A safe learning environment can be reinforced through course content and small, informal, low stakes, writing assignments. When constructing assignments, I ask myself whether there are reasons students would be unable or unwilling to participate, and whether the assignment connects with students in a way that facilitates them learning the information in question. I order the topics and reading selections in my courses to emphasize the work of scholars of color, disabled scholars, and other scholars who have been historically excluded from the sociological canon, presenting their work first to establish a basis for understanding the historically emphasized voices of the sociological canon.

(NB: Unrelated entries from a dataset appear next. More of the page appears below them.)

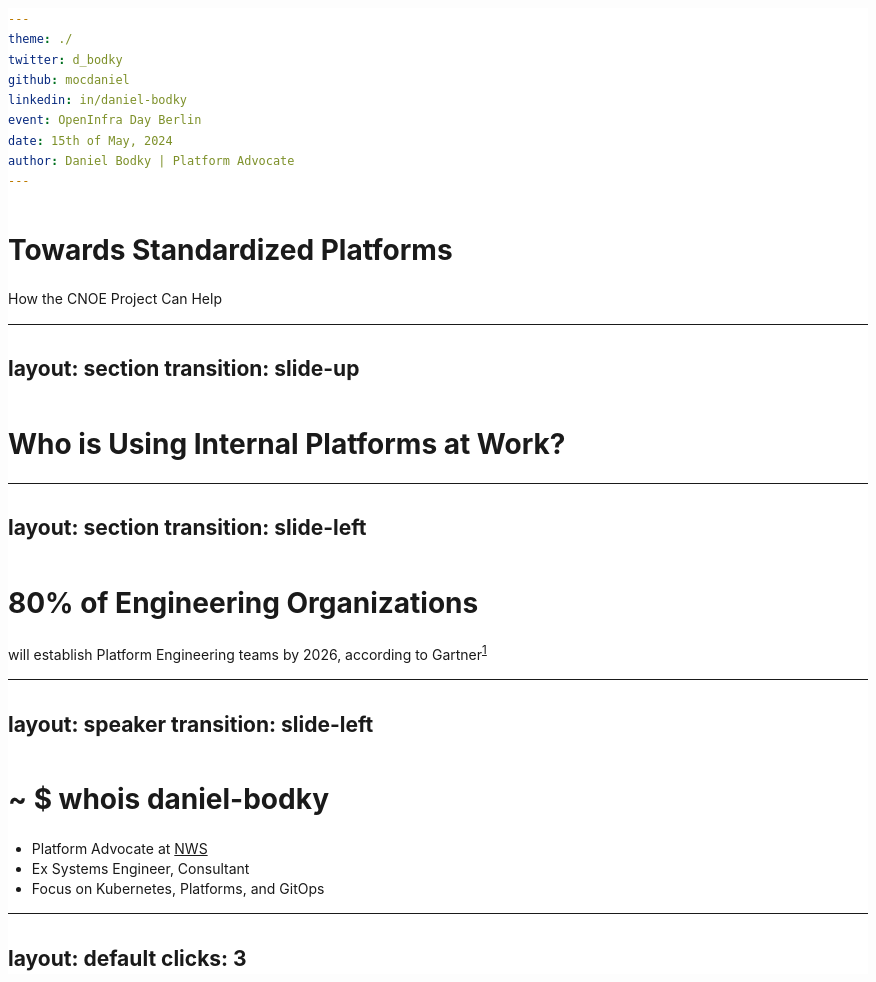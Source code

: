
 ```yaml
---
theme: ./
twitter: d_bodky
github: mocdaniel
linkedin: in/daniel-bodky
event: OpenInfra Day Berlin
date: 15th of May, 2024
author: Daniel Bodky | Platform Advocate
---
```


# Towards Standardized Platforms

How the CNOE Project Can Help

---
layout: section
transition: slide-up
---

# Who is Using Internal Platforms at Work?

---
layout: section
transition: slide-left
---

# 80% of Engineering Organizations

will establish Platform Engineering teams by 2026, according to Gartner<sup>[1](https://www.gartner.com/en/articles/what-is-platform-engineering)</sup>

---
layout: speaker
transition: slide-left
---

# ~ $ whois daniel-bodky

- Platform Advocate at [NWS](https://nws.netways.de)
- Ex Systems Engineer, Consultant
- Focus on Kubernetes, Platforms, and GitOps

---
layout: default
clicks: 3
---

I explicitly state to students that they should consider themselves as co-creators of knowledge in my classroom, and I shape lectures and discussions to make it obvious that students’ contributions are valuable and vital to the co-construction of knowledge. For example, students in my courses have power to shape their course participation, final projects, and format for submitting all assignments, around their own sociological and career interests. I regularly teach two highly interdisciplinary courses, Medical Sociology and Sociology of Alcohol and Drug Use, in which about half of the students are pre-med or pre-health, rather than sociology, majors. For these courses, I have students perform a qualitative content analysis of popular media, framing their topic using a social problems lens for presentation to an audience who would benefit from their findings. This leaves students the option to engage with formal sociological writing if they find it useful while allowing non-sociology students to explore more career-relevant applications of sociology. In another activity for my Development of Sociological Theory course, students provide their interpretations and critiques by posting to an online class discussion space. The posts resemble “tweets,” or posts on the popular social media platform Twitter. They are informal, ~200 word, posts that often include hashtags (#) to designate topic, or memes to emphasize their reaction to the information. This keeps students engaged and excited about the work of scholars such as W.E.B. Du Bois, Ida B. Wells, Gloria Anzaldúa, Patricia Hill Collins, Georgian Davis, and Robert McRuer, but also provides them an opportunity to think critically about the work of other sociologists who are considered “foundational,” such as Max Weber, Karl Marx, Émile Durkheim, and Pierre Bourdieu.

Online Learning

While the approach outlined above was meant for a physical, face-to-face, environment, it has also proved quite successful in an online environment. I was more prepared to adapt to the COVID-19 pandemic than I realized, largely due to the above methods and adjustments. Specifically, my already-flexible grading system and participation/attendance policy were well- suited to the uncertainty surrounding students’ life circumstances during the pandemic. Students in my online sociology of alcohol and drug use course (2 sections), deviance and social control course (1 section), and sociological theory course (1 section) reported that the UDL helped minimize the difficulties and frustrations brought by virtual learning.